The final task required the orangutans to deal with two of the apparatuses, one baited with a banana pellet and the other with an apple piece. The apes were supplied with the appropriate tools to deal with both of the devices. In this case, the orangutans “were still able to make profitable choices” by picking the tool appropriate for the pellet-laden device, the team reports.
It may not seem like very much to us humans with our fancy tools, but it is quite a remarkable find. Most tool-usage we see in the wild is inflexible. A sea otter, for example, will use stones to break up shells, and an archerfish will shoot jets of water to knock insects into a pond where they can reach them. But the otter won’t use a tool to enable it to reach food more easily, and the archerfish won’t use its jets of water to defend itself or for any other task. These animals don’t ‘understand’ their tools as we do — the behavior is instinctually hard-wired and won’t be adapted for a different purpose. It’s done automatically.
What the team found in this study is that orangutans will overcome immediate impulses — grabbing the available food — if they can get a better reward in the future, even if this means using novel tools in novel ways. Needless to say, this betrays a certain cognitive sophistication on their part. The team ties their results to previous findings in Goffin cockatoos, which have shown similar (but more limited) abilities.
“The birds were confronted with the choice between a tool to retrieve an out-of-reach food item and an immediate reward. We found that they, similar to the apes, were highly sensible to the quality of the immediate relative to the out-of-reach reward at the same time as to whether the available tool would actually work with the task at hand”, explains Alice Auersperg, the head of the Goffin Lab in Austria and paper co-author.
“Again, this suggests that similar cognitive abilities can evolve independently in distantly related species. Nevertheless, the cockatoos did reach their limit at the very last task in which both apparatuses baited with both possible food qualities and both tools were available at the same time.”
Still, we may never get the full picture on orangutans’ capabilities. A 2007 survey by the United Nations Environment Program (UNEP) found that orangutans will become extinct in the wild within two decades if the current rate of deforestation is maintained.
“Habitat loss due to extensive palm-oil production is the major threat,” Laumer explains.
“Unfortunately palm oil is still the most widely used vegetable oil in the world. As long as there is a demand for palm oil and we keep buying products that contain palm oil, more and more of the rain-forest will be destroyed. Each of us can positively impact the survival of these extraordinary animals by making purchase decisions that may appear small, but that can collectively make a huge impact on our planet.”

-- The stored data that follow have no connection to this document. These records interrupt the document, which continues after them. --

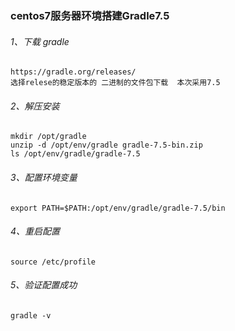 ### centos7服务器环境搭建Gradle7.5 

###### 1、下载 gradle

```
https://gradle.org/releases/
选择relese的稳定版本的 二进制的文件包下载  本次采用7.5

```

###### 2、解压安装

```
mkdir /opt/gradle
unzip -d /opt/env/gradle gradle-7.5-bin.zip
ls /opt/env/gradle/gradle-7.5
```

###### 3、配置环境变量

```
export PATH=$PATH:/opt/env/gradle/gradle-7.5/bin

```

###### 4、重启配置

```
source /etc/profile
```

###### 5、验证配置成功

```
gradle -v
```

Tool use in animals is a rare trait, one which we consider a tell-tale sign of intelligence. This is doubly true for intelligent tool use, as the name suggests, since it requires the flexible integration of multiple sources of information and environmental conditions.
Wouldn’t it be a shame to extinguish one of its prime examples for a little cooking oil?
The paper “Orangutans (Pongo abelii) make flexible decisions relative to reward quality and tool functionality in a multi-dimensional tool-use task” has been published in the journal PLOS ONE.